October 1999 Archives

A new estate in Hertfordshire, UK, will be "smart homes", with operations like adjusting heating, lights, alarm from any Net connection. Webcams point outside the house and videoconferencing facilities are built in. Being able to switch on the coffee machine in the kitchen from the bedroom is cited as a great benefit. The houses have all been sold, some before completion.

On the third page of this good report on the arrival of the next wave of games consoles it notes "Square, the publisher of the Final Fantasy game series, says it expects to spend $40 million on the next instalment -- the largest game development project in history." How long until an interactive "thing" beats the biggest movie production cost?

British life in 2010

Generally unremarkable report on a report about Britain in 2010: Continuing wealth divide, ageing population, end of youth culture dominance, less childhood, virtual offices and education.

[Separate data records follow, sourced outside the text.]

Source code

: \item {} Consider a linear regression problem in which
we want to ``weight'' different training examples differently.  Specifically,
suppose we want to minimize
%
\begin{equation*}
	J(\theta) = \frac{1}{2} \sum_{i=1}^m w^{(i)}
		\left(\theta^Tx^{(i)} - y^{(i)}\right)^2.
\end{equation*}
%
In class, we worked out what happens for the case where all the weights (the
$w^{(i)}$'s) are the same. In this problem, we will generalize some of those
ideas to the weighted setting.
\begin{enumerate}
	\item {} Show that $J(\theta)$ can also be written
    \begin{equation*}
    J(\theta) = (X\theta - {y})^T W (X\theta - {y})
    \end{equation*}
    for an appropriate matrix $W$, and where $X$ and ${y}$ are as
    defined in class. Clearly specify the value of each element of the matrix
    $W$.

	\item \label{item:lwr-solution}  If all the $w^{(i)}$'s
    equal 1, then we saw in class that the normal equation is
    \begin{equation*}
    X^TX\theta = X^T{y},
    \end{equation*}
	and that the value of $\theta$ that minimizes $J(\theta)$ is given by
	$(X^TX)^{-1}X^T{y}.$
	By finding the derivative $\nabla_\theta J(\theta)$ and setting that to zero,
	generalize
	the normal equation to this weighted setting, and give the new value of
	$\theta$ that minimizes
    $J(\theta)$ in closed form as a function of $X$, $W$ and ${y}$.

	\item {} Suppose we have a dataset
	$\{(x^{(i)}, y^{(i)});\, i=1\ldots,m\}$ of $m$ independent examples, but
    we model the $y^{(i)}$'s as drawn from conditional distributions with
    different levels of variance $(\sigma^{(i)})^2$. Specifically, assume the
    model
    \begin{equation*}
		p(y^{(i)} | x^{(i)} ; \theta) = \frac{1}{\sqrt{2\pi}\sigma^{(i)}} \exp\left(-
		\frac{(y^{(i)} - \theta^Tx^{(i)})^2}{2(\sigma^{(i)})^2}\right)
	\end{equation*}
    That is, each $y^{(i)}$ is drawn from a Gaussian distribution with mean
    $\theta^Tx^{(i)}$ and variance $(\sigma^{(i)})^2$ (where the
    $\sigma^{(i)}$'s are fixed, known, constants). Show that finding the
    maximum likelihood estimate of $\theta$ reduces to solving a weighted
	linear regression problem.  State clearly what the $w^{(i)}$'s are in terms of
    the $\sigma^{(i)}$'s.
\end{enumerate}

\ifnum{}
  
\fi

Cross-pollinating super trees

The World Wide Fund for Nature says 116 GM tree trials have taken place since 1988 and these trees can cross pollinate with native trees over a distance of 400 miles. "Other GM modifications under trial raise the prospect of silent forests, devoid of insects, flowers and birds. The idea is to create super-trees that grow rapidly, resist rot, and defy insect attack. The trees would be sprayed from planes to kill all life around them."

UN report says there are almost 400 million mobiles in use with 250,000 being added each day. Some countries already have more mobiles than land lines, like Finland (51% of the market), Cambodia (58%) and Rwanda (72%). Pre-paid phones are the big success, with 75% of cellular users in Italy on pre-pay, 60% in Mexico.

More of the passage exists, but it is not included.